Exercise details: Copy out each line of the entries where the word "begin" is present.

(Collected data)
┌──

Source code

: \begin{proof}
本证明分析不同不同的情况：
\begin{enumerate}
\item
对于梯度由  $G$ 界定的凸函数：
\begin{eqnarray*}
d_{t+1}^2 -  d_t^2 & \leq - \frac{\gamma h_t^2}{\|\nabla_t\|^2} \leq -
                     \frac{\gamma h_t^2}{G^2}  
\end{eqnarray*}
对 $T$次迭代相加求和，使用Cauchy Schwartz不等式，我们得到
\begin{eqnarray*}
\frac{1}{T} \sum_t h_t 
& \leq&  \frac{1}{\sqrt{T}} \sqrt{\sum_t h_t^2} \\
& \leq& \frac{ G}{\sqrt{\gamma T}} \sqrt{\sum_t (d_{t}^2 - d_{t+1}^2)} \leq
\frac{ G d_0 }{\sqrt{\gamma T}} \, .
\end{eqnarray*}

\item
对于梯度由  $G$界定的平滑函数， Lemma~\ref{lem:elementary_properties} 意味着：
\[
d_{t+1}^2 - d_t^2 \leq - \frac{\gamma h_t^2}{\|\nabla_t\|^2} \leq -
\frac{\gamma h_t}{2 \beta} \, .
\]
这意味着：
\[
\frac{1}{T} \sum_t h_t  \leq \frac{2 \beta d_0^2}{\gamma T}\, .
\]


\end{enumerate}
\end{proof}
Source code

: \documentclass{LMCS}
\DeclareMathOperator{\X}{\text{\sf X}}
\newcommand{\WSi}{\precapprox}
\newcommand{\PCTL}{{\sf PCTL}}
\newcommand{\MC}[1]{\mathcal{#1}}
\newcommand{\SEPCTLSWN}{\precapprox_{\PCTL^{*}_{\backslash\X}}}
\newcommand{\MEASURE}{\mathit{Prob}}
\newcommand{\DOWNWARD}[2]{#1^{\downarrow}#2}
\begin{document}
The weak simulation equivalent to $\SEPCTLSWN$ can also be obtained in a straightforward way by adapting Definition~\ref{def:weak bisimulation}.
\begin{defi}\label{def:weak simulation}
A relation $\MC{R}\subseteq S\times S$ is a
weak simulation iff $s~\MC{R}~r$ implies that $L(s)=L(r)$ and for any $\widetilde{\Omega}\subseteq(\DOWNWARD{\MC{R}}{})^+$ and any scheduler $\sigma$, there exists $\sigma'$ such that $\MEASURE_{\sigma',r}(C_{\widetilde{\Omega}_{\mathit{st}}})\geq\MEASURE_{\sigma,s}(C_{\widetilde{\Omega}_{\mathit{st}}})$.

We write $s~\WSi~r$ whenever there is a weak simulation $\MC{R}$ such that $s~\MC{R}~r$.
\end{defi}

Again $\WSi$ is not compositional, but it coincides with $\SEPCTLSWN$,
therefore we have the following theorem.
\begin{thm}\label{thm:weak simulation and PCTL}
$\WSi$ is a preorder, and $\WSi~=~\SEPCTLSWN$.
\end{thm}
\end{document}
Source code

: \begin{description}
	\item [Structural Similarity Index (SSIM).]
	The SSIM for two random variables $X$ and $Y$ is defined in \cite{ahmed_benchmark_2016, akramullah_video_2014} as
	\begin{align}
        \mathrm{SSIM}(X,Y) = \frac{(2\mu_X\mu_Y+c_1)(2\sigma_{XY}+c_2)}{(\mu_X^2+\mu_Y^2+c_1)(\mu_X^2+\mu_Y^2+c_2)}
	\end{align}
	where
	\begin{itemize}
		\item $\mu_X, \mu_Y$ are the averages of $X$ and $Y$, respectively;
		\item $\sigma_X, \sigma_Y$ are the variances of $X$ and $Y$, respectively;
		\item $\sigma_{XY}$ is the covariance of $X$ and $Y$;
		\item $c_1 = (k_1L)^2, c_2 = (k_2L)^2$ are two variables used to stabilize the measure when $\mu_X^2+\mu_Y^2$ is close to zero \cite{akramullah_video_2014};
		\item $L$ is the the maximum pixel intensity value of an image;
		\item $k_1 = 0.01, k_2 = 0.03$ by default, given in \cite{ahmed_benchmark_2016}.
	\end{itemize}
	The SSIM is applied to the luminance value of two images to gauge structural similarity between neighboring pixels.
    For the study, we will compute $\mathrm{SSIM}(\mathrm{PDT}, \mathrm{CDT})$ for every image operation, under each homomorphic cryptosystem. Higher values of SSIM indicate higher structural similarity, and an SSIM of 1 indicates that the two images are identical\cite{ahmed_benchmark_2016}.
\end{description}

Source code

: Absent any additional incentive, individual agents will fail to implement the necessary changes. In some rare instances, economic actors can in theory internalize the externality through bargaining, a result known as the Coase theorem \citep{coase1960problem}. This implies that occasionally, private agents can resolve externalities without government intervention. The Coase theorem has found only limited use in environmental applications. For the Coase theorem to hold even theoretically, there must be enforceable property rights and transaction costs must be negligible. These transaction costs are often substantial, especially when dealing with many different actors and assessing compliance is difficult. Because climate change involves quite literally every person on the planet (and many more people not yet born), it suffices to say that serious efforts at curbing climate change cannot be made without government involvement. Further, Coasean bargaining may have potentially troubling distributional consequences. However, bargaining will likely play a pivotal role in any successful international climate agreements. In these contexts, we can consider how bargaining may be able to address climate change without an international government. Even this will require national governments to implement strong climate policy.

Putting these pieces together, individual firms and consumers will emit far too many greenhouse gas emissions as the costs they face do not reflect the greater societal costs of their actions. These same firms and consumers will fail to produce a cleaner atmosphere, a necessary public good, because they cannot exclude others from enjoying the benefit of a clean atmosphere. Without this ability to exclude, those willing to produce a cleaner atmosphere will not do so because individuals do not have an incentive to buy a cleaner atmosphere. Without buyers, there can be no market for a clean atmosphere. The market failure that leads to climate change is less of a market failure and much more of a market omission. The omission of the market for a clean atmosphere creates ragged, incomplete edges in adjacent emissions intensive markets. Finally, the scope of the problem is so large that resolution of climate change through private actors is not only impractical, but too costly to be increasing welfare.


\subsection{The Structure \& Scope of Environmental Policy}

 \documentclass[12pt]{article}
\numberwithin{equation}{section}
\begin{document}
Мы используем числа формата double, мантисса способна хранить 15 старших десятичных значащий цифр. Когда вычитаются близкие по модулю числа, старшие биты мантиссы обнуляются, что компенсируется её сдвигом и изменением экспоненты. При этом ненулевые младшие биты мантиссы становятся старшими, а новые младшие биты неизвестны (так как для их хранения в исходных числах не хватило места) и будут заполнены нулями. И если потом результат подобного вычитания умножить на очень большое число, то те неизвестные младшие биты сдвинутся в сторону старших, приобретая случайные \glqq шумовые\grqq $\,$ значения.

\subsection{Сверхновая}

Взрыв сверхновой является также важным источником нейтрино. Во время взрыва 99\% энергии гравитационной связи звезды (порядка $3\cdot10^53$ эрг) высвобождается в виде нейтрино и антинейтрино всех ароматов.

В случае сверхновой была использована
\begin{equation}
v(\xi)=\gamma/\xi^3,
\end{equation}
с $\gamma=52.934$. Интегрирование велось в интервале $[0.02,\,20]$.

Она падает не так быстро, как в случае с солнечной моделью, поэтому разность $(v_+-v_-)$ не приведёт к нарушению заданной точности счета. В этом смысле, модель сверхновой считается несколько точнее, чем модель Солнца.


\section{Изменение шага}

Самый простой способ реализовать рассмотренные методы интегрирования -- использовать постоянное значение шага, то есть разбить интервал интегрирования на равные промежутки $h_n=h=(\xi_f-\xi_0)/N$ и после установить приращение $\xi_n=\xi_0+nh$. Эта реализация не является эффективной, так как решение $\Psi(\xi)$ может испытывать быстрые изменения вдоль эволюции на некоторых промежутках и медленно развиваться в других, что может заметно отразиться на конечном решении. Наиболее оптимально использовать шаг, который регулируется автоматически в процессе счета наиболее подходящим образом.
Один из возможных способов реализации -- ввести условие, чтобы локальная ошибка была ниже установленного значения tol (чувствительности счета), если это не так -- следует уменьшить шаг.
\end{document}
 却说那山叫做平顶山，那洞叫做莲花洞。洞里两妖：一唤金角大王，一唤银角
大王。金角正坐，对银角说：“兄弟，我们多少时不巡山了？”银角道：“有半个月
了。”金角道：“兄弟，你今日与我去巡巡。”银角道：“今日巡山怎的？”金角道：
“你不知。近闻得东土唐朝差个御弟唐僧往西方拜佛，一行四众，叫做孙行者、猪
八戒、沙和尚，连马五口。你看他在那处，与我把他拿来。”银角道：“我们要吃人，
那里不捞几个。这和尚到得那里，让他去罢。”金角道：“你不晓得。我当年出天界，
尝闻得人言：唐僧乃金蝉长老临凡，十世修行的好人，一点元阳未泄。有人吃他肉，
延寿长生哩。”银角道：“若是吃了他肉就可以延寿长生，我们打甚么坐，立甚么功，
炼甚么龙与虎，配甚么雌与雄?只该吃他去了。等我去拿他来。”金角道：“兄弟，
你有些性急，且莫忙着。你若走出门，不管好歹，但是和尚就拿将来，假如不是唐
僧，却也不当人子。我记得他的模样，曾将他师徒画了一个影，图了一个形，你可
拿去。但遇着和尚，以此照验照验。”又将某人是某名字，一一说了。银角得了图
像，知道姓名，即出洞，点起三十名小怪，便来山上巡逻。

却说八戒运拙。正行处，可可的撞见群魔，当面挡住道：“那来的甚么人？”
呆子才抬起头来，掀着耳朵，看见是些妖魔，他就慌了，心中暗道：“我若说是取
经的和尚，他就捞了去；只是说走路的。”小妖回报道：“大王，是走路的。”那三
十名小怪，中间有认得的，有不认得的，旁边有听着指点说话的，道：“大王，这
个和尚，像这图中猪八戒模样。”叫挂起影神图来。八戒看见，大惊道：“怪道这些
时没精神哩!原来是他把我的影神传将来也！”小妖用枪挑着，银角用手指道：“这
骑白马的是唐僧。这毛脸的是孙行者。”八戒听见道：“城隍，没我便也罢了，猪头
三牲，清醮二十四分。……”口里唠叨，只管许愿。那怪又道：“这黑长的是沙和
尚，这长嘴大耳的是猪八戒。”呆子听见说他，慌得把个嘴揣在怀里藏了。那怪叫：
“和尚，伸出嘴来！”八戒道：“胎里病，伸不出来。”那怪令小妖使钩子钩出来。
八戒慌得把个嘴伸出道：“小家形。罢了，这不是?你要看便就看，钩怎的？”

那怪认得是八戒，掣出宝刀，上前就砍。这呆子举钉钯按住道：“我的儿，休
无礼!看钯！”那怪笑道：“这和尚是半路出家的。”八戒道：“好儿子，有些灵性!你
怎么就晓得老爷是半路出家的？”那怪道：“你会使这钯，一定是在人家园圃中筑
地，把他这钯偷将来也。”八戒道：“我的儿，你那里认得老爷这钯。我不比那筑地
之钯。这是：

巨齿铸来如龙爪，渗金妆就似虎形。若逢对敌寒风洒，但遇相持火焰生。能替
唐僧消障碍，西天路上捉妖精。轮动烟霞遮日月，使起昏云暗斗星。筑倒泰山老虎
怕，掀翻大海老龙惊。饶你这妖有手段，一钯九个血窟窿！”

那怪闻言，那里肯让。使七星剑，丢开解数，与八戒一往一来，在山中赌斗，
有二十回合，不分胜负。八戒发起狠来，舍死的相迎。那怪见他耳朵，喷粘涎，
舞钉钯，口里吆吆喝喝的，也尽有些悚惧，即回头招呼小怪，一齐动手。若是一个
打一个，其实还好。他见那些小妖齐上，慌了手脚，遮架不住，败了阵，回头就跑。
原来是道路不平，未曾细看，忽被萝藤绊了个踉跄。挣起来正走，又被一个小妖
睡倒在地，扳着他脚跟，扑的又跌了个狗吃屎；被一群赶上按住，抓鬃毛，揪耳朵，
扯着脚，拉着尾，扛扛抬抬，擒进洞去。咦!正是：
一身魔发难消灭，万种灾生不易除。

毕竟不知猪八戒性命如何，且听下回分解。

└──

Exercise solution:
: \begin{proof}
\begin{enumerate}
\begin{eqnarray*}
\begin{eqnarray*}
\begin{document}
\begin{defi}\label{def:weak simulation}
\begin{thm}\label{thm:weak simulation and PCTL}
: \begin{description}
	\begin{align}
	\begin{itemize}
\begin{document}
\begin{equation}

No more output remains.